Wednesday, December 14, 2011

The End is Nie-ish

Let’s let the application counter roll over to five.  Six more apps to go.  As per usual, I’m behind my targeted pace, but I run on the ‘Speed Limit Theory”.  If I set my goal as submitting six applications in a week, I’m not going to reach six, but I’ll hit four or five where I probably would have only hit one or two if I had set my goal as four.  The results speak for themselves.  By the by I have to attend driving school this weekend because of a speeding ticket I received so perhaps the Speed Limit Theory only works well in the theoretical, and not so much in the practical. 

You'll go 35, but not 45.
Now that I’ve developed templates for most of my application items—statements or purpose, curriculum vitae, writing samples—the remaining applications should go relatively smoothly.  I just submitted my app to the one MA program I applied to, which required altered variations of everything that is designed for MFA applications, and I’m about done crafting those items for the Creative Writing and Environment MFA I’m applying to (the big difference there is that I insert the words “conservation” and “wild fire” in regard to my AmeriCorps experience about a dozen more times each).  So now, relatively smooth sailing as long as I stick relatively close to that Speed Limit.

I know I’ve mentioned it before, but I’ll mention it again now that I’m seeing this ploy come to fruition.  In each application that you mail in, include a post card, thank you note, some small, free-standing, pre-stamped, self-addressed piece of mail that thanks the program and then asks them to mail it back to you to confirm that they’ve received everything for your application.  It provides you with some peace of mind when you get it back in the mail and keeps you from clogging the program’s in-box with paranoid e-mails about the status of your application.  It’s also a nice gesture that shows the program that you care and sets your app apart form others—maybe the biggest obstacle to achieve with any application. 

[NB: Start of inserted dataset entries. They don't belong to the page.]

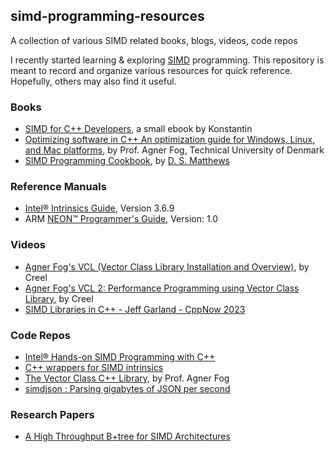 ## simd-programming-resources
A collection of various SIMD related books, blogs, videos, code repos

I recently started learning & exploring [SIMD](https://en.wikipedia.org/wiki/Single_instruction%2C_multiple_data) programming. This repository is meant to record and organize various resources for quick reference. Hopefully, others may also find it useful.


### Books
- [SIMD for C++ Developers](http://const.me/articles/simd/simd.pdf), a small ebook by Konstantin
- [Optimizing software in C++ An optimization guide for Windows, Linux, and Mac platforms](https://agner.org/optimize/optimizing_cpp.pdf), by Prof. Agner Fog, Technical University of Denmark
- [SIMD Programming Cookbook](https://github.com/dsmatthews/Bookgen/blob/main/SIMD_Programming_Cookbook_book_1a.pdf), by [D. S. Matthews](https://x.com/DanielSMatthews)


### Reference Manuals
- [Intel® Intrinsics Guide](https://www.intel.com/content/www/us/en/docs/intrinsics-guide/index.html), Version 3.6.9
- ARM [NEON™ Programmer's Guide](https://developer.arm.com/documentation/den0018/latest/), Version: 1.0


### Videos
- [Agner Fog's VCL (Vector Class Library Installation and Overview)](https://www.youtube.com/watch?v=TKjYdLIMTrI), by Creel
- [Agner Fog's VCL 2: Performance Programming using Vector Class Library](https://www.youtube.com/watch?v=u6v_70opPsk), by Creel
- [SIMD Libraries in C++ - Jeff Garland - CppNow 2023](https://www.youtube.com/watch?v=hlgCeWC9jxI)


### Code Repos
- [Intel® Hands-on SIMD Programming with C++](https://github.com/yuninxia/hands-on-simd-programming)
- [C++ wrappers for SIMD intrinsics](https://github.com/xtensor-stack/xsimd)
- [The Vector Class C++ Library](https://github.com/vectorclass), by Prof. Agner Fog
- [simdjson : Parsing gigabytes of JSON per second](https://github.com/simdjson/simdjson)


### Research Papers
- [A High Throughput B+tree for SIMD Architectures](https://www.ece.lsu.edu/lpeng/papers/tpds-20-1.pdf)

I also paper clipped a few photos that I took while in Joplin, MO to my article about the tornado that struck the city last spring.  A little showy and glammy?  You bet, but it's an attention-grabber.  No matter how good your stuff is, if the reviewer is indifferent or comatose when reading your app, your stuff is going to be perceived as mediocre, or maybe not even looked at.  It sucks and is unfair, but that's life and thems the breaks. 

I still have six more apps to submit and miles to go before I sleep.  Robert Frost must have been applying to grad school to when he wrote that little poem.  

Tuesday, December 6, 2011

In the Midst

Four out of my eleven applications have been submitted.  Seven more to go.  Based on past experiences, I know it’s way too early to pull out the champagne and light the cigars, but still, damn.  Woot.

Some apps are submitted online, and though clicking ‘submit’ is sort of satisfying, it’s the ones that require physical copies, the ones that you package up and drop off at the post office that truly offer that sense of accomplishment.  It’s like dropping off a letter to Santa, letting it slip through the mailbox slot, turning away and knowing that you’ve written your best list and most convincing letter of appeal.  Now it’s all in Big Red’s hands and out of yours.

Dear Santa Grad School, please love me.
With multiple applications—particularly with eleven—it’s easy for the whole process to become chaotic.  I’ve already hashed and rehashed—painfully—all of the minor and not so minor differences that run from one application to another; length of statements of purpose, inclusions of curriculum vitas, etc.  And though completing these sundry items is rough, keeping them organized can be worse. 

Throughout my entire application process I’ve kept a separate document detailing the requirements of each program’s application—a checklist with phone numbers and e-mails I can use for help.  Without it, I’d just be toggling back in forth between admission guidelines pages and probably absolutely getting things mixed up.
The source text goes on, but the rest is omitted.